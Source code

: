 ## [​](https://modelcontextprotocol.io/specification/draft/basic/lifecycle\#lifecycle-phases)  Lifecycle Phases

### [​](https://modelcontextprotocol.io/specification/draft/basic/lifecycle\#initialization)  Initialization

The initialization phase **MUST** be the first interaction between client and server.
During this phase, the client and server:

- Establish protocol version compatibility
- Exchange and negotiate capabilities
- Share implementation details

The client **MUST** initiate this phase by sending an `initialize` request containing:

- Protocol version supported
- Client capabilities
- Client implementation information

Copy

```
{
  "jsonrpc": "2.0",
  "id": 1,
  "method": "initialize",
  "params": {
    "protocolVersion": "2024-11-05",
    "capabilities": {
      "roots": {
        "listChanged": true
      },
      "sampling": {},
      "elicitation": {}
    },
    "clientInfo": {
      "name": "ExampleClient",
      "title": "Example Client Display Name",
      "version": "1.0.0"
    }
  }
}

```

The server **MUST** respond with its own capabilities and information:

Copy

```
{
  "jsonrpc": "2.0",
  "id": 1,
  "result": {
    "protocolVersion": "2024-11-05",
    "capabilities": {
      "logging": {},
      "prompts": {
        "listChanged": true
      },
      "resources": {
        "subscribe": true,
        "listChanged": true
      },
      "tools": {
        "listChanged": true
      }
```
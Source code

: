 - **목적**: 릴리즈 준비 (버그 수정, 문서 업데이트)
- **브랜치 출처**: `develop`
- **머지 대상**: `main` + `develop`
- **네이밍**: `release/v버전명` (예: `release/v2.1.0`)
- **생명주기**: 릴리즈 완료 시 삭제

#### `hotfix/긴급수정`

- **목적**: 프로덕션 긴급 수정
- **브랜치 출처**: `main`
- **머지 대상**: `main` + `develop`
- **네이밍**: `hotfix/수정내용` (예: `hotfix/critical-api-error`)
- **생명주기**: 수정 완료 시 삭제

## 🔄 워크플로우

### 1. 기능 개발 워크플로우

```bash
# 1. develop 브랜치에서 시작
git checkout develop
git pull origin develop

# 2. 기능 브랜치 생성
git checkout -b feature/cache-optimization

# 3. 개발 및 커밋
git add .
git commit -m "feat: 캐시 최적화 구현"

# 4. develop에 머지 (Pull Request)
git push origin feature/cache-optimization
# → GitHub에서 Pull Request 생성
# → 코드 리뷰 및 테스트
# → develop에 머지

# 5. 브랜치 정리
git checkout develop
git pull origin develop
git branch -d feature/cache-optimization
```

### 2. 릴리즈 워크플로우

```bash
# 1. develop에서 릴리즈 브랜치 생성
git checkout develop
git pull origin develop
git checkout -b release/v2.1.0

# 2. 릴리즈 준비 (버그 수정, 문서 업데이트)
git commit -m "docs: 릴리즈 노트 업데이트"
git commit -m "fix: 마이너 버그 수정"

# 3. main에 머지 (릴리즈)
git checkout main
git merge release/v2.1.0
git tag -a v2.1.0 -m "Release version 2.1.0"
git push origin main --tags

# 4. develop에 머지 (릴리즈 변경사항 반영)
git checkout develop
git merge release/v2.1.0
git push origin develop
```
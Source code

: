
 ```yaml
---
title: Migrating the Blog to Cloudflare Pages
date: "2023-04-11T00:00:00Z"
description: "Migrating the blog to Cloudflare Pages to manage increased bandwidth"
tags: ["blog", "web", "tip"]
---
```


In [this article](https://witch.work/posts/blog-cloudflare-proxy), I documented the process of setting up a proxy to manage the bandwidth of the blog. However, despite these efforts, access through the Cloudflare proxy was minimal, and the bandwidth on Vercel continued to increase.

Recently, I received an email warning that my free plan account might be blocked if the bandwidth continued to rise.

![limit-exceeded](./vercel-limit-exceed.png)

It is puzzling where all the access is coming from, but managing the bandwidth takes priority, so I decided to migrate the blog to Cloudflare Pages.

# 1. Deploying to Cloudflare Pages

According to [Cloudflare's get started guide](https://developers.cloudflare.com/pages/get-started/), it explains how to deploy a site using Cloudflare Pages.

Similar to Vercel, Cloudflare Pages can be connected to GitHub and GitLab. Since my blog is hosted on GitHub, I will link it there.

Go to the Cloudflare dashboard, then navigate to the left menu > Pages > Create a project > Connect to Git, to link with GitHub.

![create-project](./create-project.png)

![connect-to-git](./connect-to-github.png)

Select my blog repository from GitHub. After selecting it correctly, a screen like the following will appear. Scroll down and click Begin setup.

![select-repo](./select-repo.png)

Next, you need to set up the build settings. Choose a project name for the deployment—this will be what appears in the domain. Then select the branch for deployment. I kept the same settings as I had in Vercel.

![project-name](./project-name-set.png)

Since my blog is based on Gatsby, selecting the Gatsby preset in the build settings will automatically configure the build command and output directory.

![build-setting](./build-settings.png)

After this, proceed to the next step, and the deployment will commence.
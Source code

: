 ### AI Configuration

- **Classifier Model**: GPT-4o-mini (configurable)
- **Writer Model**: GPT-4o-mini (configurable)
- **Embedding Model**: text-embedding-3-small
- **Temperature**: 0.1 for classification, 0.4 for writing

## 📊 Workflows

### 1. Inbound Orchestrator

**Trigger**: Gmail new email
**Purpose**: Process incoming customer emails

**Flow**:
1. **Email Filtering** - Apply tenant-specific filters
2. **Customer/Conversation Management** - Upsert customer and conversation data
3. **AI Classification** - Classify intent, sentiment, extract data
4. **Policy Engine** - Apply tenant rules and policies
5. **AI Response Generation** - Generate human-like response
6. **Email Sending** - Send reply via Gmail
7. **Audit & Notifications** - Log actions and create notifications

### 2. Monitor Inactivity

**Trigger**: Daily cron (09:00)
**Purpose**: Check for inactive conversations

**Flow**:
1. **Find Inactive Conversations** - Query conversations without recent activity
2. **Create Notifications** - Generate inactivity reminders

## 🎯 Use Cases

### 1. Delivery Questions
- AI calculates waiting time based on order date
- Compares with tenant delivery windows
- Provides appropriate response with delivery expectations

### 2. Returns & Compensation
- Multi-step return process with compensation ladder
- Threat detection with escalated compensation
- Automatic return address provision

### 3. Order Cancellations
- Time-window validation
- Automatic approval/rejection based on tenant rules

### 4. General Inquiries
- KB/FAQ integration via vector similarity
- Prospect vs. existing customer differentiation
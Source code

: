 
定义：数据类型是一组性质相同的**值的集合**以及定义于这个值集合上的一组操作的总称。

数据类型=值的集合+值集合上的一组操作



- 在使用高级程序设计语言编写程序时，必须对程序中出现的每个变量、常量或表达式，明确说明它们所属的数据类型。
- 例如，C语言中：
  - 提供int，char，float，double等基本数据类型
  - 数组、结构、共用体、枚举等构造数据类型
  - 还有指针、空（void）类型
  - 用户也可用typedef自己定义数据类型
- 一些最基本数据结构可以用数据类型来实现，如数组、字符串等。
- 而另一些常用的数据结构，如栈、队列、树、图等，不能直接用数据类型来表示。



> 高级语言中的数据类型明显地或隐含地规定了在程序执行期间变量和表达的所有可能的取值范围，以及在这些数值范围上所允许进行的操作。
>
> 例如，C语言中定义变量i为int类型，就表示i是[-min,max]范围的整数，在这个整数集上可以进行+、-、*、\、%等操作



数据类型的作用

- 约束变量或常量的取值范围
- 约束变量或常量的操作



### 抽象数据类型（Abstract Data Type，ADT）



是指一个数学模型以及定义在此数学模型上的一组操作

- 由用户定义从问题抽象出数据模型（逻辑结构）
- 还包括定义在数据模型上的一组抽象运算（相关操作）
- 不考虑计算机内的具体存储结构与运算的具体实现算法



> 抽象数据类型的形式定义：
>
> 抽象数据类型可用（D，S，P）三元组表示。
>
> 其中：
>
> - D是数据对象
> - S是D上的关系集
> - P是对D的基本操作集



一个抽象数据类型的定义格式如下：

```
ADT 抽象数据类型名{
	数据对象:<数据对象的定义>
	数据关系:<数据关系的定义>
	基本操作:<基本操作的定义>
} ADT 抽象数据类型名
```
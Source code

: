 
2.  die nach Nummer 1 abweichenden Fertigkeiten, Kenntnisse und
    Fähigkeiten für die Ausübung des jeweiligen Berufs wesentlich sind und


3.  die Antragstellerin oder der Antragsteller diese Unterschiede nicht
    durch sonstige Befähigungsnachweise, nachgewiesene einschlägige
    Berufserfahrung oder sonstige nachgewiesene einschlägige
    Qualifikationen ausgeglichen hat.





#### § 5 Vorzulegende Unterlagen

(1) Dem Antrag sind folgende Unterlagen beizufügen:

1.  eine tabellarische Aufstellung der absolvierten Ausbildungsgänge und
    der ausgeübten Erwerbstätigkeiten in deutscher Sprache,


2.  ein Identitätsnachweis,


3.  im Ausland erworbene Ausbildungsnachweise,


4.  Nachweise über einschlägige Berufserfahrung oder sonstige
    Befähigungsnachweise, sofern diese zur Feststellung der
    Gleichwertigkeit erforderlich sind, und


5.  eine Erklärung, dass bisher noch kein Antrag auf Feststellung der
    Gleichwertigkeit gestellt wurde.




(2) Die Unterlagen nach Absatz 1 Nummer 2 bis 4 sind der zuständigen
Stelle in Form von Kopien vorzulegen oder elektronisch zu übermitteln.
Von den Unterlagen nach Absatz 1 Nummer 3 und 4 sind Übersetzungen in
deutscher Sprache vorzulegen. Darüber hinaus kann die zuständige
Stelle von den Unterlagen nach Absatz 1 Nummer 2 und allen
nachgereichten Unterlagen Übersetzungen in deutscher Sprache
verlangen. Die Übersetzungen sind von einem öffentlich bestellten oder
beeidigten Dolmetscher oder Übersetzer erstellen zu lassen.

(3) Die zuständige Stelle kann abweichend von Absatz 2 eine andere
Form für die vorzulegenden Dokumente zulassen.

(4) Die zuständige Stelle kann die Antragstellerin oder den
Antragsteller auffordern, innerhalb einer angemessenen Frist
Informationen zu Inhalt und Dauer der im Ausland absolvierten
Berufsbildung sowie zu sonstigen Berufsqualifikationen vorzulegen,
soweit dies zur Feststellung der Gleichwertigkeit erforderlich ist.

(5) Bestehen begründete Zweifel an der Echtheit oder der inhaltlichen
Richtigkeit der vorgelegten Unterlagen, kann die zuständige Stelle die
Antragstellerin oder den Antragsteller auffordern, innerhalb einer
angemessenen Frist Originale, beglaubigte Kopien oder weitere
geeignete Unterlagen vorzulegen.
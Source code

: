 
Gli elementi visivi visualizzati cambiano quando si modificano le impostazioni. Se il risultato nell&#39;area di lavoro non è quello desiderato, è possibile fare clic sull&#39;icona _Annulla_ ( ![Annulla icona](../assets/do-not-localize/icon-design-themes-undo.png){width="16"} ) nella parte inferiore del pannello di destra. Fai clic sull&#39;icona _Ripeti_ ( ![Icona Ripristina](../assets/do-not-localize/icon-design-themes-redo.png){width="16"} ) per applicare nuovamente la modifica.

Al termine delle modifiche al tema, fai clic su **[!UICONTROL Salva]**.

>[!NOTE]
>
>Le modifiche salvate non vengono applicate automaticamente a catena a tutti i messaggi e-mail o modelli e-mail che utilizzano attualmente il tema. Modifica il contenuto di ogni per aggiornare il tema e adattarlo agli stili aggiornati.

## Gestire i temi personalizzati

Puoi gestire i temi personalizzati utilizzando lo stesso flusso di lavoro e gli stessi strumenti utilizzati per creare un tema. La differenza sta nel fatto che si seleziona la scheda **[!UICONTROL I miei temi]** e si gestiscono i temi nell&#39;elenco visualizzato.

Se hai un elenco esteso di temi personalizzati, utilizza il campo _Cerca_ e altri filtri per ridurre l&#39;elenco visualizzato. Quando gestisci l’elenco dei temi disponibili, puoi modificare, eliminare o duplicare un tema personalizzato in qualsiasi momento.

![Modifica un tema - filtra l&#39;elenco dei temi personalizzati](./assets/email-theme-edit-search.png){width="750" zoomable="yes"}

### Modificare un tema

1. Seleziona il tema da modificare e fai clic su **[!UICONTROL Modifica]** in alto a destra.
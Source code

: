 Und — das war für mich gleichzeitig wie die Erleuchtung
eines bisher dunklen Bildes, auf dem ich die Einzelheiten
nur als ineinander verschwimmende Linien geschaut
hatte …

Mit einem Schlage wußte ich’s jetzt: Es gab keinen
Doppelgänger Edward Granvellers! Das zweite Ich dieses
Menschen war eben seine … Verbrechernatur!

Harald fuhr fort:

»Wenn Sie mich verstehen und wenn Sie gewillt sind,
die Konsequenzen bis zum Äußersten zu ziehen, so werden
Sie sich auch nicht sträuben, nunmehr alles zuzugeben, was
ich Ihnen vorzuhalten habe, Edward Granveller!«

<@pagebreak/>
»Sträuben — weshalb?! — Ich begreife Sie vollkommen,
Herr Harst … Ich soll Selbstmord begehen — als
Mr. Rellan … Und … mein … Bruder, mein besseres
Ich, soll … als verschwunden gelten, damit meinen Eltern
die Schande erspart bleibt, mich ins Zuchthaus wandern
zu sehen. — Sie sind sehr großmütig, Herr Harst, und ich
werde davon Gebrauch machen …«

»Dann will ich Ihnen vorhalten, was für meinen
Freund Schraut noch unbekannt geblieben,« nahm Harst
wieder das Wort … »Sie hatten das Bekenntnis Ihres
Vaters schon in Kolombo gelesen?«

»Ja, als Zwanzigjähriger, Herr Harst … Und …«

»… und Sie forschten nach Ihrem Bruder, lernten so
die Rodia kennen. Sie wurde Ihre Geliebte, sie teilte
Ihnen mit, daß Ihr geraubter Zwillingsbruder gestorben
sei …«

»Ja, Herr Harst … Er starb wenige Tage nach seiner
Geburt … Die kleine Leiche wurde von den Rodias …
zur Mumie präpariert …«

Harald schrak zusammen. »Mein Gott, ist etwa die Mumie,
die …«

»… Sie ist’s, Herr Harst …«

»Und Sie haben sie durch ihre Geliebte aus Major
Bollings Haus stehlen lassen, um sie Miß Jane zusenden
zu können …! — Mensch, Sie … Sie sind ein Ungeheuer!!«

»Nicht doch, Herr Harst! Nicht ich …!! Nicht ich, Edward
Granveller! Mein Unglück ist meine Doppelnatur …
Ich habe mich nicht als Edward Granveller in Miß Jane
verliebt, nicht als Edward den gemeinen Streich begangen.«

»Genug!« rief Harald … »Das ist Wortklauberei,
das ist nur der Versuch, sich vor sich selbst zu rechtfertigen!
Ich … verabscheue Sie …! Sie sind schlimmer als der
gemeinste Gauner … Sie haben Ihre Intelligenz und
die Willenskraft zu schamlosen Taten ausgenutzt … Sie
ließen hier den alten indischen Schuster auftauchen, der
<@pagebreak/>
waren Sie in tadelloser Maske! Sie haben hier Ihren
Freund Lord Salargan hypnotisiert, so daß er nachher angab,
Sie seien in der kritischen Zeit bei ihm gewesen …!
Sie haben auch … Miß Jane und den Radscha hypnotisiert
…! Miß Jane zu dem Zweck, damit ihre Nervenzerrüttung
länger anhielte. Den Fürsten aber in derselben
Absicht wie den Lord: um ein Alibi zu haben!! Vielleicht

_ _ _

Task instructions:
Wherever the word "selecting" appears in the listing, copy the line that holds it.

Reply:
Select my blog repository from GitHub. After selecting it correctly, a screen like the following will appear. Scroll down and click Begin setup.
Since my blog is based on Gatsby, selecting the Gatsby preset in the build settings will automatically configure the build command and output directory.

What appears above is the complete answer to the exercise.